Scam in Dubai: Botim OTP Fraud Using Fake 200,000 AED Prize Targeting UAE Residents
Scam in Dubai is rising fast — especially dangerous attacks using Botim OTP fraud, fake 200,000 AED prize scams, and aggressive UAE mobile–number targeting. Every day, scammers impersonate trusted brands, tricking Dubai and UAE residents with fake “You won 200,000 AED” messages designed to steal accounts, reset passwords, and gain full control over your digital identity.
These attacks are not random. Scammers use VoIP apps like Botim, prize-based social engineering, and real UAE numbers to make the fraud look legitimate. Once they get your OTP, they can enter your accounts, change delivery locations, access payment wallets, and lock you out while they spend money in your name.
This guide exposes exactly how the Botim OTP scam in Dubai works, why the fake 200k AED prize trick is so effective, and how residents across the UAE can protect themselves from this new wave of digital fraud. All findings and recommendations here are published by CALLIT IT INFRASTRUCTURE, a cybersecurity-focused company in Dubai committed to protecting the public from rising digital threats.
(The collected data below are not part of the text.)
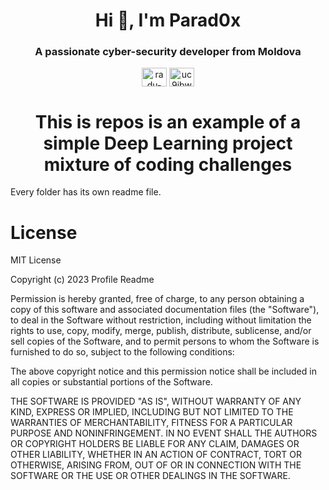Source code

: <body>
    <h1 align="center">Hi 👋, I'm Parad0x</h1>
        <h3 align="center">A passionate cyber-security developer from Moldova</h3>
    <p  align="center">
    <a href="https://linkedin.com/in/radu-enachi" target="blank"><img align="center" src="https://raw.githubusercontent.com/rahuldkjain/github-profile-readme-generator/master/src/images/icons/Social/linked-in-alt.svg" alt="radu-enachi" height="30" width="40" /></a>
    <a href="https://www.youtube.com/channel/UC9jbwalXYXFl2kdZsUNY0Sw" target="blank"><img align="center" src="https://raw.githubusercontent.com/rahuldkjain/github-profile-readme-generator/master/src/images/icons/Social/youtube.svg" alt="uc9jbwalxyxfl2kdzsuny0sw" height="30" width="40" /></a>
    </p>
</body>



<h1 align= "center">This is repos is an example of a simple Deep Learning project mixture of coding challenges</h1>

Every folder has its own readme file.

# License 
MIT License

Copyright (c) 2023 Profile Readme

Permission is hereby granted, free of charge, to any person obtaining a copy
of this software and associated documentation files (the "Software"), to deal
in the Software without restriction, including without limitation the rights
to use, copy, modify, merge, publish, distribute, sublicense, and/or sell
copies of the Software, and to permit persons to whom the Software is
furnished to do so, subject to the following conditions:

The above copyright notice and this permission notice shall be included in all
copies or substantial portions of the Software.

THE SOFTWARE IS PROVIDED "AS IS", WITHOUT WARRANTY OF ANY KIND, EXPRESS OR
IMPLIED, INCLUDING BUT NOT LIMITED TO THE WARRANTIES OF MERCHANTABILITY,
FITNESS FOR A PARTICULAR PURPOSE AND NONINFRINGEMENT. IN NO EVENT SHALL THE
AUTHORS OR COPYRIGHT HOLDERS BE LIABLE FOR ANY CLAIM, DAMAGES OR OTHER
LIABILITY, WHETHER IN AN ACTION OF CONTRACT, TORT OR OTHERWISE, ARISING FROM,
OUT OF OR IN CONNECTION WITH THE SOFTWARE OR THE USE OR OTHER DEALINGS IN THE
SOFTWARE.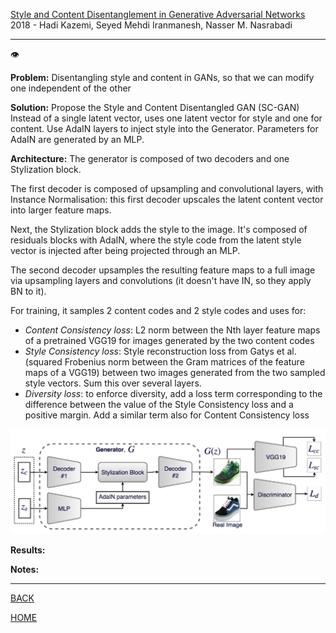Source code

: [Style and Content Disentanglement in Generative Adversarial Networks](https://arxiv.org/pdf/1811.05621v1.pdf)
2018 - Hadi Kazemi, Seyed Mehdi Iranmanesh, Nasser M. Nasrabadi

---

👁️

**Problem:**
Disentangling style and content in GANs, so that we can modify one independent of the other

**Solution:**
Propose the Style and Content Disentangled GAN (SC-GAN)
Instead of a single latent vector, uses one latent vector for style and one for content. 
Use AdaIN layers to inject style into the Generator. Parameters for AdaIN are generated by an MLP. 

**Architecture:**
The generator is composed of two decoders and one Stylization block. 

The first decoder is composed of upsampling and convolutional layers, with Instance Normalisation: this first decoder upscales the latent content vector into larger feature maps.  

Next, the Stylization block adds the style to the image. It's composed of residuals blocks with AdaIN, where the style code from the latent style vector is injected after being projected through an MLP. 

The second decoder upsamples the resulting feature maps to a full image via upsampling layers and convolutions (it doesn't have IN, so they apply BN to it).

For training, it samples 2 content codes and 2 style codes and uses for:
- *Content Consistency loss*: L2 norm between the Nth layer feature maps of a pretrained VGG19 for images generated by the two content codes
- *Style Consistency loss*: Style reconstruction loss from Gatys et al. (squared Frobenius norm between the Gram matrices of the feature maps of a VGG19) between two images generated from the two sampled style vectors. Sum this over several layers. 
- *Diversity loss*: to enforce diversity, add a loss term corresponding to the difference between the value of the Style Consistency loss and a positive margin. Add a similar term also for Content Consistency loss

![](kazemy2018style_architecture.png)

**Results:**

**Notes:**

---

[BACK](../index.md)

[HOME](../../../index.md)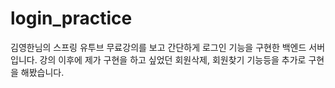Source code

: # login_practice

김영한님의 스프링 유투브 무료강의를 보고 간단하게 로그인 기능을 구현한 백엔드 서버입니다. 강의 이후에 제가 구현을 하고 싶었던 회원삭제, 회원찾기 기능등을 추가로 구현을 해봤습니다.
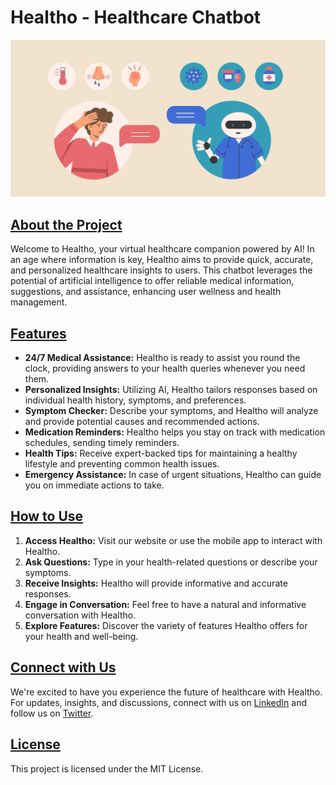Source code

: # Healtho - Healthcare Chatbot

![Healtho](https://github.com/Vishal-1007/Health-Care-Chatbot-AI/blob/main/Helthoimh.png)

## <u>**About the Project**</u>

Welcome to Healtho, your virtual healthcare companion powered by AI! In an age where information is key, Healtho aims to provide quick, accurate, and personalized healthcare insights to users. This chatbot leverages the potential of artificial intelligence to offer reliable medical information, suggestions, and assistance, enhancing user wellness and health management.

## <u>**Features**</u>

- **24/7 Medical Assistance:** Healtho is ready to assist you round the clock, providing answers to your health queries whenever you need them.  
- **Personalized Insights:** Utilizing AI, Healtho tailors responses based on individual health history, symptoms, and preferences.  
- **Symptom Checker:** Describe your symptoms, and Healtho will analyze and provide potential causes and recommended actions.  
- **Medication Reminders:** Healtho helps you stay on track with medication schedules, sending timely reminders.  
- **Health Tips:** Receive expert-backed tips for maintaining a healthy lifestyle and preventing common health issues.  
- **Emergency Assistance:** In case of urgent situations, Healtho can guide you on immediate actions to take.  

## <u>**How to Use**</u>

1. **Access Healtho:** Visit our website or use the mobile app to interact with Healtho.  
2. **Ask Questions:** Type in your health-related questions or describe your symptoms.  
3. **Receive Insights:** Healtho will provide informative and accurate responses.  
4. **Engage in Conversation:** Feel free to have a natural and informative conversation with Healtho.  
5. **Explore Features:** Discover the variety of features Healtho offers for your health and well-being.  

## <u>**Connect with Us**</u>

We're excited to have you experience the future of healthcare with Healtho. For updates, insights, and discussions, connect with us on [LinkedIn](#) and follow us on [Twitter](#).

## <u>**License**</u>

This project is licensed under the MIT License.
How Scammers in Dubai Use Botim and Fake Al Ansari Calls
Scammers in Dubai and across the UAE are now using Botim voice calls to impersonate trusted financial brands like Al Ansari Exchange. They start by calling from what looks like a normal UAE number, showing a clean profile picture and even a fake company logo to appear legitimate. Their main tactic is the classic “You won 200,000 AED” script — a psychological trigger that pushes the victim to react before thinking.
Once the victim answers, the scammer claims that the “prize” cannot be released until the user confirms their identity. This is where the attack becomes dangerous. The scammer already entered the victim’s phone number into Botim, triggering a real OTP from Etisalat. When the victim receives this OTP, the scammer insists that it’s needed to “unlock the prize.” In reality, the OTP gives them full access to the victim’s Botim account and any linked services.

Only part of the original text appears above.